### Work instruction
What you write must be the listing below in full, word for word, minus its pictures.

### Material provided
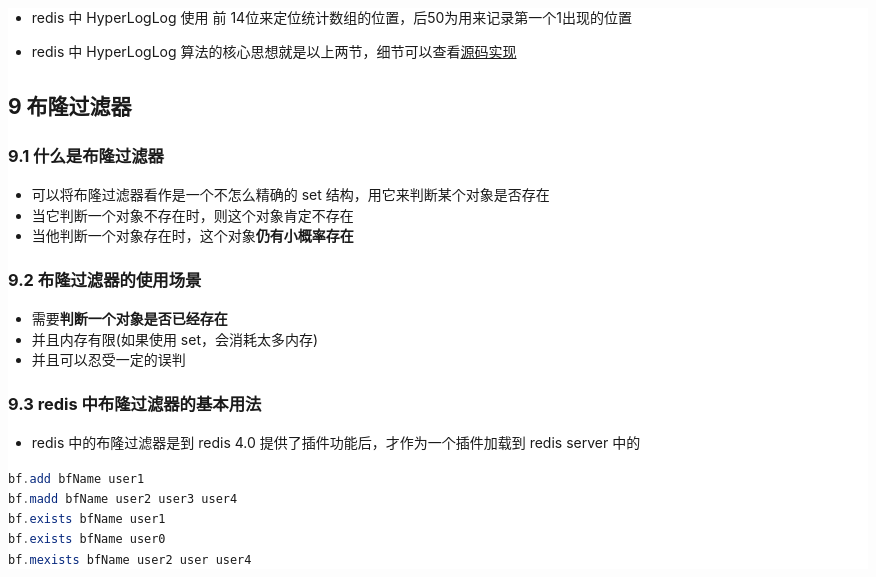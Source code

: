 - redis 中 HyperLogLog 使用 前 14位来定位统计数组的位置，后50为用来记录第一个1出现的位置

- redis 中 HyperLogLog 算法的核心思想就是以上两节，细节可以查看[源码实现](<https://github.com/antirez/redis/blob/unstable/src/hyperloglog.c>)

## 9 布隆过滤器

### 9.1 什么是布隆过滤器

- 可以将布隆过滤器看作是一个不怎么精确的 set 结构，用它来判断某个对象是否存在
- 当它判断一个对象不存在时，则这个对象肯定不存在
- 当他判断一个对象存在时，这个对象**仍有小概率存在**

### 9.2 布隆过滤器的使用场景

- 需要**判断一个对象是否已经存在**
- 并且内存有限(如果使用 set，会消耗太多内存)
- 并且可以忍受一定的误判

### 9.3 redis 中布隆过滤器的基本用法

- redis 中的布隆过滤器是到 redis 4.0 提供了插件功能后，才作为一个插件加载到 redis server 中的

```java
bf.add bfName user1
bf.madd bfName user2 user3 user4
bf.exists bfName user1
bf.exists bfName user0
bf.mexists bfName user2 user user4
```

### Answer section
Source code

: - redis 中 HyperLogLog 使用 前 14位来定位统计数组的位置，后50为用来记录第一个1出现的位置

- redis 中 HyperLogLog 算法的核心思想就是以上两节，细节可以查看[源码实现](<https://github.com/antirez/redis/blob/unstable/src/hyperloglog.c>)

## 9 布隆过滤器

### 9.1 什么是布隆过滤器

- 可以将布隆过滤器看作是一个不怎么精确的 set 结构，用它来判断某个对象是否存在
- 当它判断一个对象不存在时，则这个对象肯定不存在
- 当他判断一个对象存在时，这个对象**仍有小概率存在**

### 9.2 布隆过滤器的使用场景

- 需要**判断一个对象是否已经存在**
- 并且内存有限(如果使用 set，会消耗太多内存)
- 并且可以忍受一定的误判

### 9.3 redis 中布隆过滤器的基本用法

- redis 中的布隆过滤器是到 redis 4.0 提供了插件功能后，才作为一个插件加载到 redis server 中的

```java
bf.add bfName user1
bf.madd bfName user2 user3 user4
bf.exists bfName user1
bf.exists bfName user0
bf.mexists bfName user2 user user4
```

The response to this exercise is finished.